Activity: Pick out the lines in the listing below that contain the word "books" and copy them.
═════ Material to process ═════
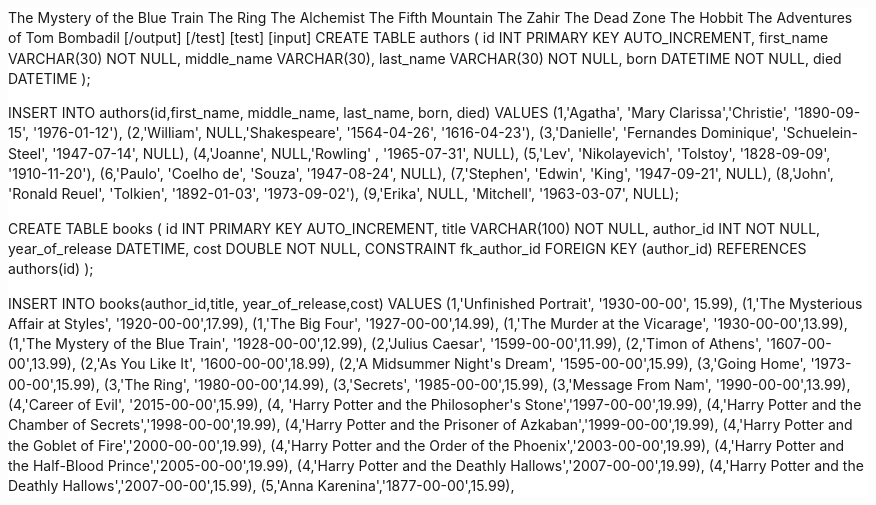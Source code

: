 The Mystery of the Blue Train
The Ring
The Alchemist
The Fifth Mountain
The Zahir
The Dead Zone
The Hobbit
The Adventures of Tom Bombadil
[/output]
[/test]
[test]
[input]
CREATE TABLE authors (
	id INT PRIMARY KEY AUTO_INCREMENT,
	first_name VARCHAR(30) NOT NULL,
	middle_name VARCHAR(30),
	last_name VARCHAR(30) NOT NULL,
	born DATETIME NOT NULL,
	died DATETIME
);

INSERT INTO authors(id,first_name, middle_name, last_name, born, died) VALUES
	(1,'Agatha', 'Mary Clarissa','Christie', '1890-09-15', '1976-01-12'),
	(2,'William', NULL,'Shakespeare', '1564-04-26', '1616-04-23'),
	(3,'Danielle', 'Fernandes Dominique', 'Schuelein-Steel', '1947-07-14', NULL),
	(4,'Joanne', NULL,'Rowling' , '1965-07-31', NULL),
	(5,'Lev', 'Nikolayevich', 'Tolstoy', '1828-09-09', '1910-11-20'),
	(6,'Paulo', 'Coelho de', 'Souza', '1947-08-24', NULL),
	(7,'Stephen', 'Edwin', 'King', '1947-09-21', NULL),
	(8,'John', 'Ronald Reuel', 'Tolkien', '1892-01-03', '1973-09-02'),
	(9,'Erika', NULL, 'Mitchell', '1963-03-07', NULL);
	
CREATE TABLE books (
	id INT PRIMARY KEY AUTO_INCREMENT,
	title VARCHAR(100) NOT NULL,
	author_id INT NOT NULL,
	year_of_release DATETIME,
	cost DOUBLE NOT NULL,
	CONSTRAINT fk_author_id FOREIGN KEY (author_id) REFERENCES authors(id)
);

INSERT INTO books(author_id,title, year_of_release,cost) VALUES
	(1,'Unfinished Portrait', '1930-00-00', 15.99),
	(1,'The Mysterious Affair at Styles', '1920-00-00',17.99),
	(1,'The Big Four', '1927-00-00',14.99),
	(1,'The Murder at the Vicarage', '1930-00-00',13.99),
	(1,'The Mystery of the Blue Train', '1928-00-00',12.99),
	(2,'Julius Caesar', '1599-00-00',11.99),
	(2,'Timon of Athens', '1607-00-00',13.99),
	(2,'As You Like It', '1600-00-00',18.99),
	(2,'A Midsummer Night\'s Dream', '1595-00-00',15.99),
	(3,'Going Home', '1973-00-00',15.99),
	(3,'The Ring', '1980-00-00',14.99),
	(3,'Secrets', '1985-00-00',15.99),
	(3,'Message From Nam', '1990-00-00',13.99),
	(4,'Career of Evil', '2015-00-00',15.99),
	(4, 'Harry Potter and the Philosopher\'s Stone','1997-00-00',19.99),
	(4,'Harry Potter and the Chamber of Secrets','1998-00-00',19.99),
	(4,'Harry Potter and the Prisoner of Azkaban','1999-00-00',19.99),
	(4,'Harry Potter and the Goblet of Fire','2000-00-00',19.99),
	(4,'Harry Potter and the Order of the Phoenix','2003-00-00',19.99),
	(4,'Harry Potter and the Half-Blood Prince','2005-00-00',19.99),
	(4,'Harry Potter and the Deathly Hallows','2007-00-00',19.99),
	(4,'Harry Potter and the Deathly Hallows','2007-00-00',15.99),
	(5,'Anna Karenina','1877-00-00',15.99),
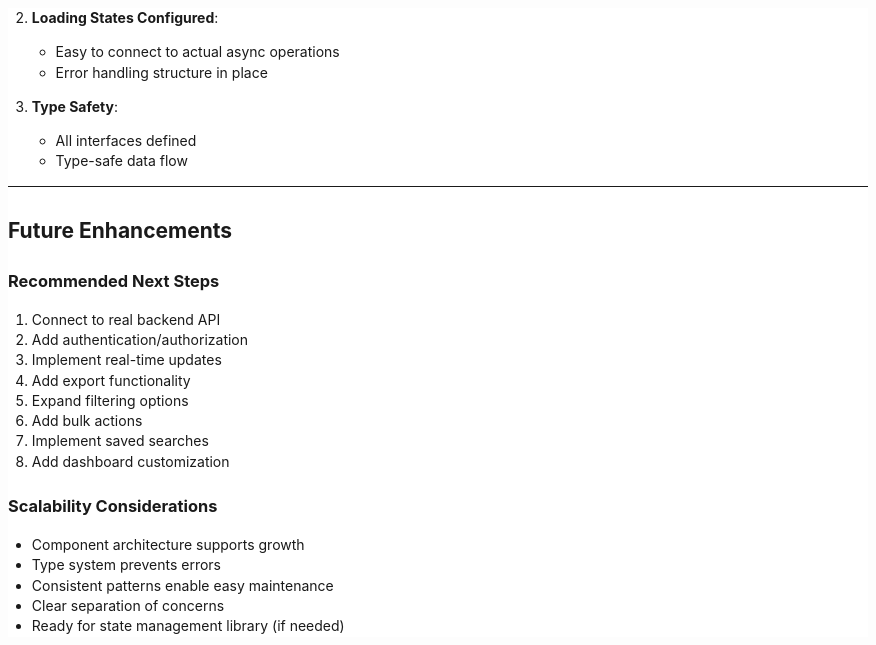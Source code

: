 2. **Loading States Configured**:
   - Easy to connect to actual async operations
   - Error handling structure in place

3. **Type Safety**:
   - All interfaces defined
   - Type-safe data flow

---

## Future Enhancements

### Recommended Next Steps
1. Connect to real backend API
2. Add authentication/authorization
3. Implement real-time updates
4. Add export functionality
5. Expand filtering options
6. Add bulk actions
7. Implement saved searches
8. Add dashboard customization

### Scalability Considerations
- Component architecture supports growth
- Type system prevents errors
- Consistent patterns enable easy maintenance
- Clear separation of concerns
- Ready for state management library (if needed)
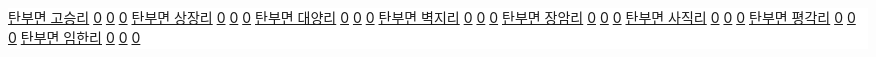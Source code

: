 
  <tr class="item">
    <td><a href="충청북도보은군탄부면고승리">탄부면 고승리</a></td>
    <td><a href="충청북도보은군탄부면고승리">0</a></td>
    <td><a href="충청북도보은군탄부면고승리">0</a></td>
    <td><a href="충청북도보은군탄부면고승리">0</a></td>
  </tr>
    

  <tr class="item">
    <td><a href="충청북도보은군탄부면상장리">탄부면 상장리</a></td>
    <td><a href="충청북도보은군탄부면상장리">0</a></td>
    <td><a href="충청북도보은군탄부면상장리">0</a></td>
    <td><a href="충청북도보은군탄부면상장리">0</a></td>
  </tr>
    

  <tr class="item">
    <td><a href="충청북도보은군탄부면대양리">탄부면 대양리</a></td>
    <td><a href="충청북도보은군탄부면대양리">0</a></td>
    <td><a href="충청북도보은군탄부면대양리">0</a></td>
    <td><a href="충청북도보은군탄부면대양리">0</a></td>
  </tr>
    

  <tr class="item">
    <td><a href="충청북도보은군탄부면벽지리">탄부면 벽지리</a></td>
    <td><a href="충청북도보은군탄부면벽지리">0</a></td>
    <td><a href="충청북도보은군탄부면벽지리">0</a></td>
    <td><a href="충청북도보은군탄부면벽지리">0</a></td>
  </tr>
    

  <tr class="item">
    <td><a href="충청북도보은군탄부면장암리">탄부면 장암리</a></td>
    <td><a href="충청북도보은군탄부면장암리">0</a></td>
    <td><a href="충청북도보은군탄부면장암리">0</a></td>
    <td><a href="충청북도보은군탄부면장암리">0</a></td>
  </tr>
    

  <tr class="item">
    <td><a href="충청북도보은군탄부면사직리">탄부면 사직리</a></td>
    <td><a href="충청북도보은군탄부면사직리">0</a></td>
    <td><a href="충청북도보은군탄부면사직리">0</a></td>
    <td><a href="충청북도보은군탄부면사직리">0</a></td>
  </tr>
    

  <tr class="item">
    <td><a href="충청북도보은군탄부면평각리">탄부면 평각리</a></td>
    <td><a href="충청북도보은군탄부면평각리">0</a></td>
    <td><a href="충청북도보은군탄부면평각리">0</a></td>
    <td><a href="충청북도보은군탄부면평각리">0</a></td>
  </tr>
    

  <tr class="item">
    <td><a href="충청북도보은군탄부면임한리">탄부면 임한리</a></td>
    <td><a href="충청북도보은군탄부면임한리">0</a></td>
    <td><a href="충청북도보은군탄부면임한리">0</a></td>
    <td><a href="충청북도보은군탄부면임한리">0</a></td>
  </tr>
    
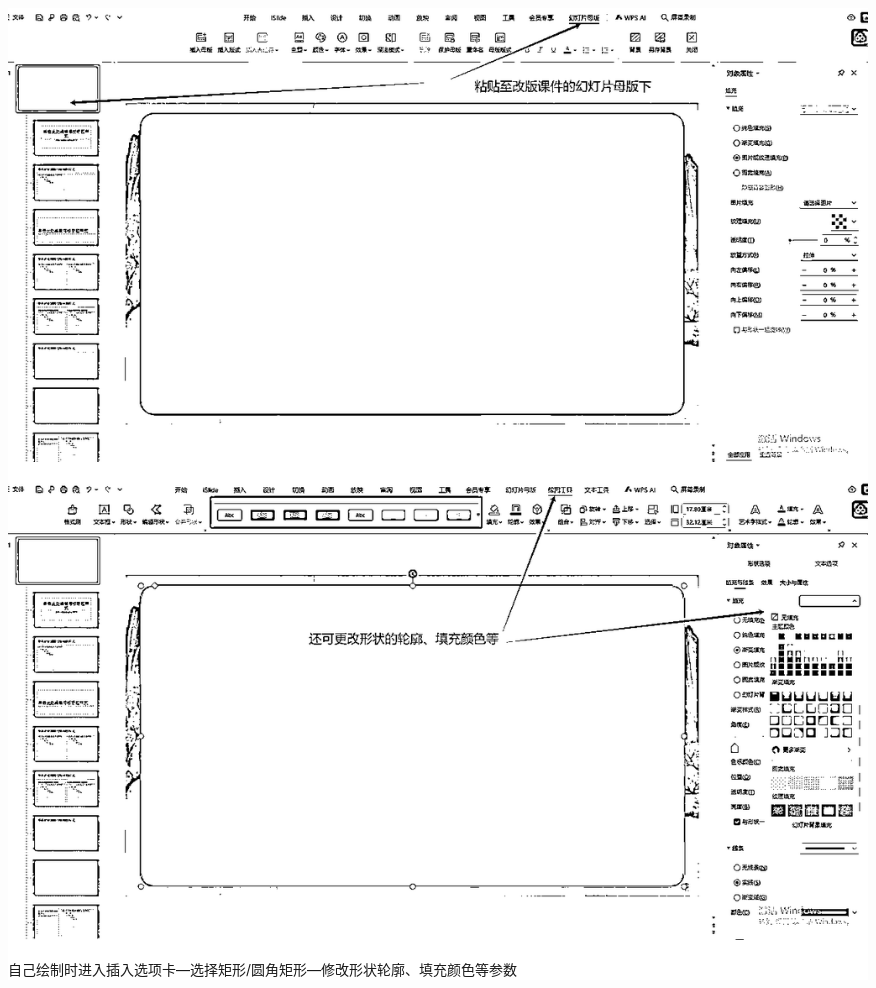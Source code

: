 ![](img/f334b0a73fe154fbbde61154a01435dc.png)

![](img/b43056b50f2135ad8806cd6f729f36f6.png)

自己绘制时进入插入选项卡—选择矩形/圆角矩形—修改形状轮廓、填充颜色等参数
═════
Output:
CREATE TABLE books (
INSERT INTO books(author_id,title, year_of_release,cost) VALUES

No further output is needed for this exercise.